Every entry that follows must be written out exactly, apart from its pictures.

━━━━━━━━

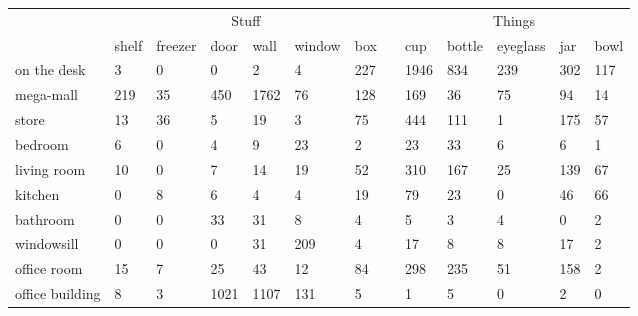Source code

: \documentclass{article}
\begin{document}
\begin{table*}[ht]
\centering
    \begin{tabular}{p{90pt}<{\centering}p{22pt}<{\centering}p{22pt}<{\centering}p{22pt}<{\centering}p{22pt}<{\centering}p{22pt}<{\centering}p{22pt}<{\centering}p{9pt}<{\centering}p{22pt}<{\centering}p{22pt}<{\centering}p{22pt}<{\centering}p{22pt}<{\centering}p{22pt}<{\centering}}
\toprule
\multirow{2}{*}{} & \multicolumn{6}{c}{Stuff}                          &  & \multicolumn{5}{c}{Things}                   \\\cline{2-7}\cline{9-13}
\rule{0pt}{9pt} &  shelf & freezer & door & wall & window & box &  & cup & bottle & eyeglass & jar&  bowl \\ \cline{1-7}\cline{9-13}
\rule{0pt}{9pt}on the desk                     & 3     & 0       & 0          & 2    & 4      & 227 &  & 1946 & 834    & 239      & 302         & 117 \\
\rule{0pt}{9pt}mega-mall                       & 219   & 35      & 450        & 1762 & 76     & 128 &  & 169  & 36     & 75       & 94          & 14  \\
\rule{0pt}{9pt}store                           & 13    & 36      & 5          & 19   & 3      & 75  &  & 444  & 111    & 1        & 175         & 57  \\
\rule{0pt}{9pt}bedroom                         & 6     & 0       & 4          & 9    & 23     & 2   &  & 23   & 33     & 6        & 6           & 1   \\
\rule{0pt}{9pt}living room                     & 10    & 0       & 7          & 14   & 19     & 52  &  & 310  & 167    & 25       & 139         & 67  \\
\rule{0pt}{9pt}kitchen                         & 0     & 8       & 6          & 4    & 4      & 19  &  & 79   & 23     & 0        & 46          & 66  \\
\rule{0pt}{9pt}bathroom                        & 0     & 0       & 33         & 31   & 8      & 4   &  & 5    & 3      & 4        & 0           & 2   \\
\rule{0pt}{9pt}windowsill                      & 0     & 0       & 0          & 31   & 209    & 4   &  & 17   & 8      & 8        & 17          & 2   \\
\rule{0pt}{9pt}office room                       & 15    & 7       & 25         & 43   & 12     & 84  &  & 298  & 235    & 51       & 158         & 2   \\
\rule{0pt}{9pt}office building                 & 8     & 3       & 1021       & 1107 & 131    & 5   &  & 1    & 5      & 0        & 2           & 0   \\

\end{tabular}
\end{table*}
\end{document}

━━━━━━━━

Task result:
Source code

: \documentclass{article}
\begin{document}
\begin{table*}[ht]
\centering
    \begin{tabular}{p{90pt}<{\centering}p{22pt}<{\centering}p{22pt}<{\centering}p{22pt}<{\centering}p{22pt}<{\centering}p{22pt}<{\centering}p{22pt}<{\centering}p{9pt}<{\centering}p{22pt}<{\centering}p{22pt}<{\centering}p{22pt}<{\centering}p{22pt}<{\centering}p{22pt}<{\centering}}
\toprule
\multirow{2}{*}{} & \multicolumn{6}{c}{Stuff}                          &  & \multicolumn{5}{c}{Things}                   \\\cline{2-7}\cline{9-13}
\rule{0pt}{9pt} &  shelf & freezer & door & wall & window & box &  & cup & bottle & eyeglass & jar&  bowl \\ \cline{1-7}\cline{9-13}
\rule{0pt}{9pt}on the desk                     & 3     & 0       & 0          & 2    & 4      & 227 &  & 1946 & 834    & 239      & 302         & 117 \\
\rule{0pt}{9pt}mega-mall                       & 219   & 35      & 450        & 1762 & 76     & 128 &  & 169  & 36     & 75       & 94          & 14  \\
\rule{0pt}{9pt}store                           & 13    & 36      & 5          & 19   & 3      & 75  &  & 444  & 111    & 1        & 175         & 57  \\
\rule{0pt}{9pt}bedroom                         & 6     & 0       & 4          & 9    & 23     & 2   &  & 23   & 33     & 6        & 6           & 1   \\
\rule{0pt}{9pt}living room                     & 10    & 0       & 7          & 14   & 19     & 52  &  & 310  & 167    & 25       & 139         & 67  \\
\rule{0pt}{9pt}kitchen                         & 0     & 8       & 6          & 4    & 4      & 19  &  & 79   & 23     & 0        & 46          & 66  \\
\rule{0pt}{9pt}bathroom                        & 0     & 0       & 33         & 31   & 8      & 4   &  & 5    & 3      & 4        & 0           & 2   \\
\rule{0pt}{9pt}windowsill                      & 0     & 0       & 0          & 31   & 209    & 4   &  & 17   & 8      & 8        & 17          & 2   \\
\rule{0pt}{9pt}office room                       & 15    & 7       & 25         & 43   & 12     & 84  &  & 298  & 235    & 51       & 158         & 2   \\
\rule{0pt}{9pt}office building                 & 8     & 3       & 1021       & 1107 & 131    & 5   &  & 1    & 5      & 0        & 2           & 0   \\

\end{tabular}
\end{table*}
\end{document}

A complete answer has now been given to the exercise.